Java/Kotlin style enums are my favourite from any language, since they're first-class objects; you can give them a value in a field if that's what you want, but you can also have them implement an interface etc.

> ARC is simpler to predict but can induce a performance penalty.

In the general case ARC has the same pause problems as traditional GC, since you can't tell when one reference is the last living reference to an arbitrarily large object graph.

> Swift is a bit more secure in terms of "it compiles, it works" than Kotlin

How so? If anything I'd have expected the opposite.


Enumerations can satisfy protocol requirements in Swift; they're first class.


Fair enough. Looking into it, swift's "associated values" sound super weird; it seems like it means you can have multiple distinct instances for the same enum case, which breaks what I'd expect an enum to be. In fact an enum with associated values sounds more like a sealed class - both those concepts exist in Kotlin, but they're different and the difference is useful.


Associated values in enums make sense, if you look at the enum as a class/struct, under the hood.

It's quite powerful, once you get your head around it.

I write about that here: https://littlegreenviper.com/miscellany/swiftwater/enums-wit...

And here: https://littlegreenviper.com/miscellany/swiftwater/writing-a...


> Associated values in enums make sense, if you look at the enum as a class/struct, under the hood.

But they don't make sense as enums. If you have to look "under the hood" to get a reasonable model of a feature, it's a bad design.

> It's quite powerful, once you get your head around it.

> I write about that here: https://littlegreenviper.com/miscellany/swiftwater/enums-wit....

Like I said, you can write the same kind of thing very easily in Kotlin by using a sealed class - your example would translate line-for-line. It's a useful feature. But it's very confusing to call it a kind of enum rather than as a kind of class; as your other post acknowledges, it means Swift essentially has two different things that are differently implemented but both called "enum".


Yes. The enum behaves quite differently, depending on whether or not it has associated values.


>C# and Kotlin both have nice features but they are more conservative Java-likes than Swift. Swift had enough modern features and syntax to feel like it would be reward the effort learning.

What necessary modern features do you feel Swift has and C# doesn't?


Is there any kind of framework for backend use? I think that is a major factor in deciding what language to use.


https://vapor.codes/ seems to be the most popular one.

These guys are great: https://www.objc.io

I'm pretty sure their site is a Vapor server.


>That said, like C#, it is strongly associated with Apple as a “private” language (despite being open-source).

You can't use Swift on Windows.
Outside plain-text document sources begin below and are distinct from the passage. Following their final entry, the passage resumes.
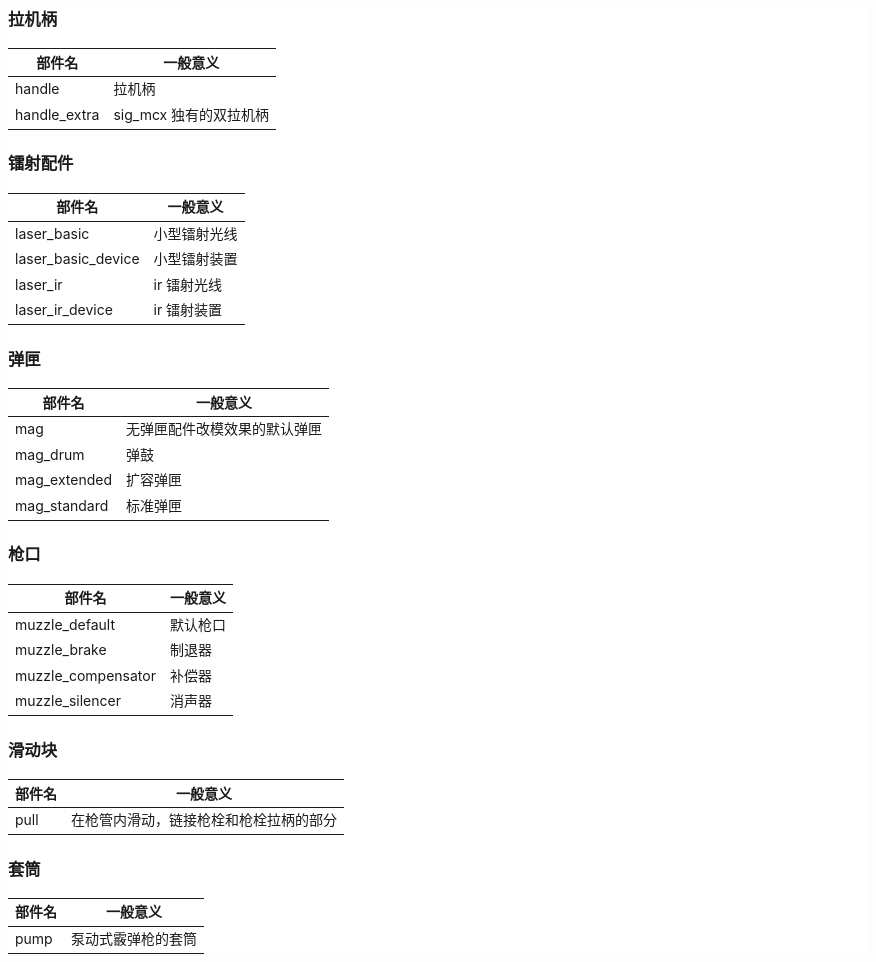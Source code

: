 
### 拉机柄
| 部件名          | 一般意义            |
|--------------|-----------------|
| handle       | 拉机柄             |
| handle_extra | sig_mcx 独有的双拉机柄 |


### 镭射配件
| 部件名                | 一般意义    |
|--------------------|---------|
| laser_basic        | 小型镭射光线  |
| laser_basic_device | 小型镭射装置  |
| laser_ir           | ir 镭射光线 |
| laser_ir_device    | ir 镭射装置 |


### 弹匣
| 部件名          | 一般意义           |
|--------------|----------------|
| mag          | 无弹匣配件改模效果的默认弹匣 |
| mag_drum     | 弹鼓             |
| mag_extended | 扩容弹匣           |
| mag_standard | 标准弹匣           |


### 枪口
| 部件名                | 一般意义 |
|--------------------|------|
| muzzle_default     | 默认枪口 |
| muzzle_brake       | 制退器  |
| muzzle_compensator | 补偿器  |
| muzzle_silencer    | 消声器  |


### 滑动块
| 部件名  | 一般意义                |
|------|---------------------|
| pull | 在枪管内滑动，链接枪栓和枪栓拉柄的部分 |


### 套筒
| 部件名  | 一般意义      |
|------|-----------|
| pump | 泵动式霰弹枪的套筒 |
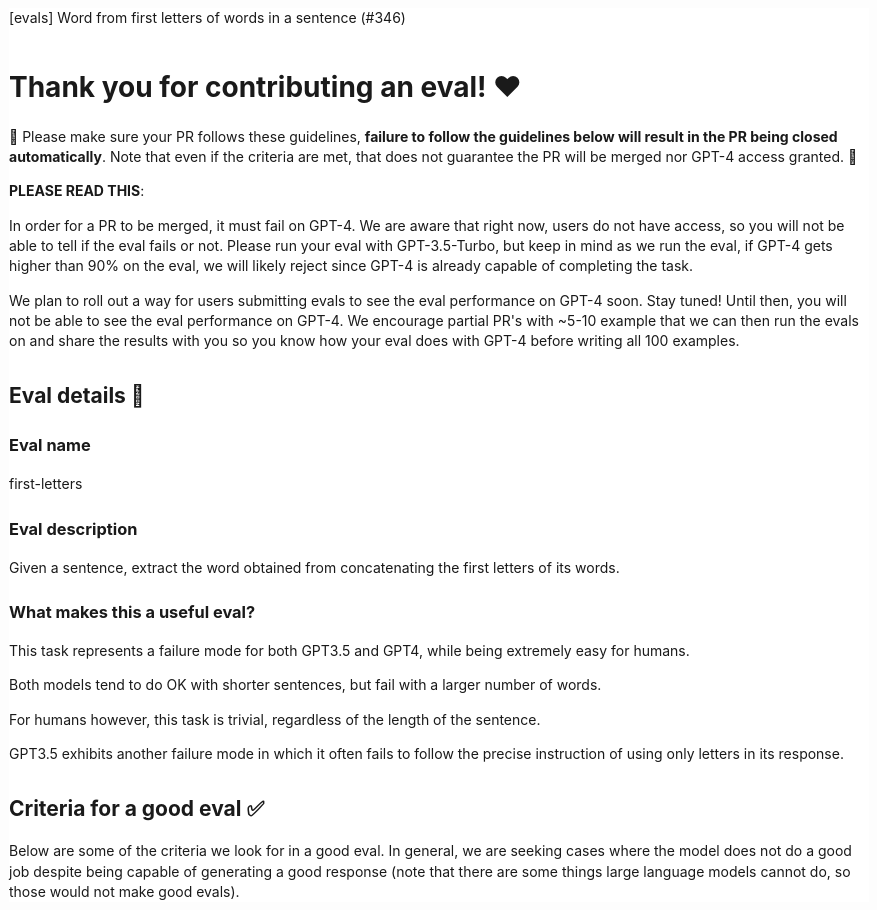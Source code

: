 [evals] Word from first letters of words in a sentence (#346)

# Thank you for contributing an eval! ♥️

🚨 Please make sure your PR follows these guidelines, __failure to follow
the guidelines below will result in the PR being closed automatically__.
Note that even if the criteria are met, that does not guarantee the PR
will be merged nor GPT-4 access granted. 🚨

__PLEASE READ THIS__:

In order for a PR to be merged, it must fail on GPT-4. We are aware that
right now, users do not have access, so you will not be able to tell if
the eval fails or not. Please run your eval with GPT-3.5-Turbo, but keep
in mind as we run the eval, if GPT-4 gets higher than 90% on the eval,
we will likely reject since GPT-4 is already capable of completing the
task.

We plan to roll out a way for users submitting evals to see the eval
performance on GPT-4 soon. Stay tuned! Until then, you will not be able
to see the eval performance on GPT-4. We encourage partial PR's with
~5-10 example that we can then run the evals on and share the results
with you so you know how your eval does with GPT-4 before writing all
100 examples.

## Eval details 📑
### Eval name
first-letters

### Eval description

Given a sentence, extract the word obtained from concatenating the first
letters of its words.

### What makes this a useful eval?

This task represents a failure mode for both GPT3.5 and GPT4, while
being extremely easy for humans.

Both models tend to do OK with shorter sentences, but fail with a larger
number of words.

For humans however, this task is trivial, regardless of the length of
the sentence.

GPT3.5 exhibits another failure mode in which it often fails to follow
the precise instruction of using only letters in its response.

## Criteria for a good eval ✅

Below are some of the criteria we look for in a good eval. In general,
we are seeking cases where the model does not do a good job despite
being capable of generating a good response (note that there are some
things large language models cannot do, so those would not make good
evals).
You can target practically target most operating systems with C#. C# is not only open source, but an international standard. Ecma (ECMA-334) and ISO (ISO/IEC 23270:2018)

Although both started as proprietary languages, both are open source now, both are developed mainly by one big company, the difference is that Microsoft is interested seeing C# on many platforms, while Apple doesn't have that interest.

I think Kotlin, Go, Rust have greater potential to rise in popularity than Swift.


Swift 5.3 (i.e. the next minor version) will support Windows: https://swift.org/blog/5-3-release-process/


If it supports Windows half as good as it does currently support Linux, that isn't much better than not supporting at all.


Swift wasn't open source when it was first released, and first impressions matter. Reputation also matters, and Apple has a poor track record of being a proponent of open source.

I would've been excited about Swift if it weren't for these things.